:: Data for analysis ::

________________

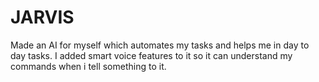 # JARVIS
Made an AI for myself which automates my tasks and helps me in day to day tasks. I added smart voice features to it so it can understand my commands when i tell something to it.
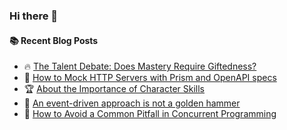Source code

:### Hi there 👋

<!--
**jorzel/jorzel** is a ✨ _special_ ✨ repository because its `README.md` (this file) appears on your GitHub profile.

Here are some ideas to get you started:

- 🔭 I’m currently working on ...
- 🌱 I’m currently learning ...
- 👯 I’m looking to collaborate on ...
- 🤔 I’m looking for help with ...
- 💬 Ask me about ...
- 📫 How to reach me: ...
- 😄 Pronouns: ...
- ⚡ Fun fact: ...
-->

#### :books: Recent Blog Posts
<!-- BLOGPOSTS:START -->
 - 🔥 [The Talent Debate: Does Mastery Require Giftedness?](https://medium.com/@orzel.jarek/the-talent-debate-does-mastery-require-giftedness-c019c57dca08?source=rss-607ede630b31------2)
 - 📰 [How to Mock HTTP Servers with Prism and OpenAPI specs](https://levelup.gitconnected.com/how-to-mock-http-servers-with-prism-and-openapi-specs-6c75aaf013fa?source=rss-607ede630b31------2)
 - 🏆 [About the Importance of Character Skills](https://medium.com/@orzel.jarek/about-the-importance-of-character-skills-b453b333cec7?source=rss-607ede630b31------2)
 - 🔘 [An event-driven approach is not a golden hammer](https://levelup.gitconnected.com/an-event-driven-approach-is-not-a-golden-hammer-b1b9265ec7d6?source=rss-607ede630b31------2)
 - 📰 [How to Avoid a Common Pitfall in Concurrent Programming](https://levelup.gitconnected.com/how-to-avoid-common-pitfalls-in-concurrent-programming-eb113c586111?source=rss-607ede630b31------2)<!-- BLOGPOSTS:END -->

________________

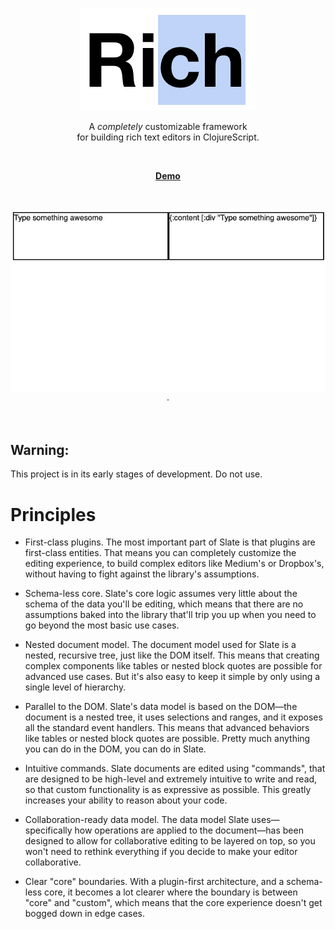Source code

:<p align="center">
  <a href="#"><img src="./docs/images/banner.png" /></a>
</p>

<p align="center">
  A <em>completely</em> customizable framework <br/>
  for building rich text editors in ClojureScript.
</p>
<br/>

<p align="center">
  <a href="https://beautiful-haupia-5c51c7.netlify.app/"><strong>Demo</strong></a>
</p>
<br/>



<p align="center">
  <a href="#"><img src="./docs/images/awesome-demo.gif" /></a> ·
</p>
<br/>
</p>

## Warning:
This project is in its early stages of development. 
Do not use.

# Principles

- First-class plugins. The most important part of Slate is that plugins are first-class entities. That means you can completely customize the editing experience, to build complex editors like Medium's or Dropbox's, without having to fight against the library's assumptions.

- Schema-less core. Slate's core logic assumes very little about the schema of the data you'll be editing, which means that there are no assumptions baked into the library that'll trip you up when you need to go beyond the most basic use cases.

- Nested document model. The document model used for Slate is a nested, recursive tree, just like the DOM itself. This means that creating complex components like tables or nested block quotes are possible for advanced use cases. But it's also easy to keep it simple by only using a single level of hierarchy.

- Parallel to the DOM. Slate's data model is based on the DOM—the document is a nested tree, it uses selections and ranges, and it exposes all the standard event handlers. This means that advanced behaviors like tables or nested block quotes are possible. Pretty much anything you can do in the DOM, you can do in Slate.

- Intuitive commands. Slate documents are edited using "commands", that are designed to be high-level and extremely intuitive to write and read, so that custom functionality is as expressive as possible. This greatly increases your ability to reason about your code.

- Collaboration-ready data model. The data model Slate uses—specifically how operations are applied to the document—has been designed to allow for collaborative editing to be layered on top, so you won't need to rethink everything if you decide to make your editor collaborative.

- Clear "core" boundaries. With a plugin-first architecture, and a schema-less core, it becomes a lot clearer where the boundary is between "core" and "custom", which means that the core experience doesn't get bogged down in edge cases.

________________

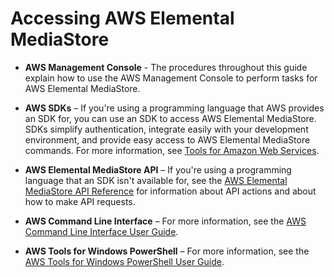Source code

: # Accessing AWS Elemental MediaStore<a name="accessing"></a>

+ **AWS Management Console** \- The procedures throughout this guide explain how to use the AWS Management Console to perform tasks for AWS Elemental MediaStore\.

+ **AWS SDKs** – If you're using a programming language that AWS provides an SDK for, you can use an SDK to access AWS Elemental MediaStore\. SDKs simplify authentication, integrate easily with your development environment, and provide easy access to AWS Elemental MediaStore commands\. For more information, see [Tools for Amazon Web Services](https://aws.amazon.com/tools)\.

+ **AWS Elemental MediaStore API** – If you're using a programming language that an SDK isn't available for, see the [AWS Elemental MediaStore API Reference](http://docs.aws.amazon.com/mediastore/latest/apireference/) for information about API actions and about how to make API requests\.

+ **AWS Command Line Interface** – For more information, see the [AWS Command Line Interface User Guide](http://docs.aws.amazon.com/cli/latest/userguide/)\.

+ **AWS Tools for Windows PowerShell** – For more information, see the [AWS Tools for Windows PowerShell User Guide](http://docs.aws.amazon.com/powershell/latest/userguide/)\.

________________

:: What you should do ::
Go through the entries and return each line where the word "images" appears.

:: Your solution ::
  <a href="#"><img src="./docs/images/banner.png" /></a>
  <a href="#"><img src="./docs/images/awesome-demo.gif" /></a> ·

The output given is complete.